Yazılı ve görsel medyanın internetle çekişmesinin kısa tarihi olarak da okuyabileceğimiz Blogdan Al Haberi, Zeynep Atikan ve Aslı Tunç’un titiz çalışmalarının bir ürünü. Facebook’un kurucusu Mark Zuckerberg 2010 yılında Time Dergisi tarfından yılın adamı seçilmişti. Aynı yıl Fransız Le Monde gazetesi Wikileaks’in kurucusu Julian Assange’ı yılın adamı seçmişti. Bu seçimler internetin, sosyal medyanın kamuoyu açısından ne denli mühim bir yerde durduğunu bir kez daha gözler önüne serdi.
Blog kavramı 1993’te doğdu. Blogcular internet ortamında bilgi aktarmak, yorum yapmak ve internet ortamında görüşlerini aktarmak isteyen bir grup. Milyonlarla ifade edilen bu grubun büyük ölçüsü otuz yaş altındaki insanlardan oluşuyor.
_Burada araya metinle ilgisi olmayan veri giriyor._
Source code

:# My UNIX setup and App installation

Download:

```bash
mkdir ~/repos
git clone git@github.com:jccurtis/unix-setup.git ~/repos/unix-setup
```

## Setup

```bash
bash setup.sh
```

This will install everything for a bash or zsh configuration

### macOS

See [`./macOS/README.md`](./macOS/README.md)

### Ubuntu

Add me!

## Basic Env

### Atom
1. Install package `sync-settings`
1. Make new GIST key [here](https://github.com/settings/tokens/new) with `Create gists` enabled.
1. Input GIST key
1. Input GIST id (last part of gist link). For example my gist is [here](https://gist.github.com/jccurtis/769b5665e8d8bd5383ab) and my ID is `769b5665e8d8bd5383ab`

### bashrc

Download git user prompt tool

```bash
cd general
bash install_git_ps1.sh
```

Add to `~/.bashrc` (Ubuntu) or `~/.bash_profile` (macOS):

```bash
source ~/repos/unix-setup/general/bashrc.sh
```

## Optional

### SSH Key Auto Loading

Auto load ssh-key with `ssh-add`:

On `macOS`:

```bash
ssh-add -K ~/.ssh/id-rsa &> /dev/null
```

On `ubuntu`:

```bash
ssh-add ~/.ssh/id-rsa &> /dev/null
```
Blogdan Al Haberi daha çok siyasi temalı blogları işlemiş. Buna bağlı olarak gazetecilerle blogcular arasındaki ilişkiye ve rekabete değinilmiş. Blogların geleneksel basının gözden kaçırdığı ya da bilerek vermediği haberlerin peşine düştüğünü ve iyimser tanımla blogcuların “hakikat avcısı” olduklarını iddia eden Harvard Üniversitesi öğretim üyesi Alex S. Jones’un görüşlerine katılmamak pek de mümkün görünmüyor. “Bu noktada ‘medya’ ve ‘basın’ adeta ortadan ikiye ayrılıyor. Medya şirketleşiyor, iş modelleri geliştirerek kâr peşinde koşuyor. ‘Basın’ ise internetle birlikte giderek daha fazla halka iniyor ve genişliyor”.
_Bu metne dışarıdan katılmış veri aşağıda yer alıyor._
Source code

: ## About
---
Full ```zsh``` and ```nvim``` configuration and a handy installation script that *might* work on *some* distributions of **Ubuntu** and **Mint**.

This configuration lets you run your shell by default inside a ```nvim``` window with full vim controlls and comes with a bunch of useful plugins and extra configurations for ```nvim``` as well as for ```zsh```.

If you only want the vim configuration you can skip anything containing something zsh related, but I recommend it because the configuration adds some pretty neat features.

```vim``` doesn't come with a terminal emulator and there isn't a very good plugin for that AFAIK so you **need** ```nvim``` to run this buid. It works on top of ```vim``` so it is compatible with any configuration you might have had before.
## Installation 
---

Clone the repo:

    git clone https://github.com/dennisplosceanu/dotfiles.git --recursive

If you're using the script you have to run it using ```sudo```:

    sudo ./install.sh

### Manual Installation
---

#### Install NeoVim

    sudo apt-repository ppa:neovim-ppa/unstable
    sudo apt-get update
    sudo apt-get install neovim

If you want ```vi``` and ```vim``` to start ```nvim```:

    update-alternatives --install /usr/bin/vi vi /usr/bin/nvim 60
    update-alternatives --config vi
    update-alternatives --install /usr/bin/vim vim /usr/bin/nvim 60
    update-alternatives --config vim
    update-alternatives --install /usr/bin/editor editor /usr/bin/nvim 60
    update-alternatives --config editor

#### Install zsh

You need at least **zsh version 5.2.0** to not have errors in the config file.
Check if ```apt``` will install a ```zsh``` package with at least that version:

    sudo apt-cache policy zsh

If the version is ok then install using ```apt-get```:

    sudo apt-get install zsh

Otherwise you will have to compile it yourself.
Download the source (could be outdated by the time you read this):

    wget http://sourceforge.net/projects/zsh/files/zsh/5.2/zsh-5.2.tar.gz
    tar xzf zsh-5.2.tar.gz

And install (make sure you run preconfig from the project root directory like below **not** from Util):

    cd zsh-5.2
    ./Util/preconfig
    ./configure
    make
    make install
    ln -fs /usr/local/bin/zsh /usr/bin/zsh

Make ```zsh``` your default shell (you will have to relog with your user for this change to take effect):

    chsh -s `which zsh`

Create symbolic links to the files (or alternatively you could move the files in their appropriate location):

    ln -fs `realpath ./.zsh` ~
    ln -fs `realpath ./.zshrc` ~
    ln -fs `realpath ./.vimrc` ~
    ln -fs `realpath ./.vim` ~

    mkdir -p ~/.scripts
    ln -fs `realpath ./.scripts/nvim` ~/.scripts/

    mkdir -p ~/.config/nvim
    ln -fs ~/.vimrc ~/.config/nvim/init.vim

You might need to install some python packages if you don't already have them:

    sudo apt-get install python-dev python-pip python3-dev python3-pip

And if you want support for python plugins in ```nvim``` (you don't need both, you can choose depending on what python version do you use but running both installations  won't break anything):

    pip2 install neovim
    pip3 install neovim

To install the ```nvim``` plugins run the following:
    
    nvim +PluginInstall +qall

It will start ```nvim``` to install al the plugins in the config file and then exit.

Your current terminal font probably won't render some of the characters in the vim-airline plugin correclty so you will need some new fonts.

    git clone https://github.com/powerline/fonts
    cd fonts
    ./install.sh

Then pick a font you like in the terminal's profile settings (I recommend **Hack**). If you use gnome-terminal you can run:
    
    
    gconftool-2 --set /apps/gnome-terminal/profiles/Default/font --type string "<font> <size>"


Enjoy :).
Kitapta ilginç olabilecek bir kavram da tartışmaya açılmış: Proneterya. Fransız moleküler biyolog Joel de Rosnay tarafından ortaya atılan bu kavram, kitlelerin hatta ekseriyetle alt sınıftan olanların internetin desteğini arkasına alarak müthiş bir gücü ve dinamizmi yakalaması ve üretimi ele geçirmesini temsil ediyor. Bu yeni sınıf siyaseti, toplumsal yaşamı, ekonomiyi ve gündelik hayatı etkileyecek bir ağın parçasıydı. Yaşasın e-devrim.
İnternetin çeşitli ülkelerdeki etkilerine, iktidarın internet üzerindeki baskı ve yasağının ülkelerdeki durumuna da değinilen kitapta en son yaşanan Tunus ve Mısır olaylarında internet faktörü etraflıca anlatılmış. Bununla bitlikte sosyal medya parçalarına sızan ‘devlet’in adeta bir panoptikon yaratarak insanları fişlemesi de kitapta dikkat çeken kısımlarından. Yunan hükümeti 2010 Mayıs’ından bu yana isimsiz ve rumuzla yazılan siyasi bloglara savaş açmak amacıyla kanun çıkarmayı düşünmektedir. Ayrıca İran’ın bir ‘siber ordu’ kurmakta olduğu biliniyor.
Nihayetinde bloglar herhangi bir editörün kontrolünden geçmeden egoyu birinci elden temsil etmenin bir yolu olarak gözüküyor. Bu bakımdan ifade özgürlüğüne katkısı olan bir imkândır. Genellikle iktidara (bu hem siyasi hem sosyal hem de sanatsal olabilir) bir çeşit başkaldırının yapıldığı bu alanlar bireyin konumlanacağı yeni mecrada etkili olacaklardır. Kitabın son paragrafında da dendiği gibi “bundan sonra ne olacak sorusu ise açık uçlu. Söz artık bu meseleleri düşünen ve dijital ortamla yoğrulan gençlerde. İnternet çağının değişim ortamını yeni insanlarla ve yeni soluklarla şekillendirecek, hele Türkiye gibi genç nüfusu olan bir ülkede.”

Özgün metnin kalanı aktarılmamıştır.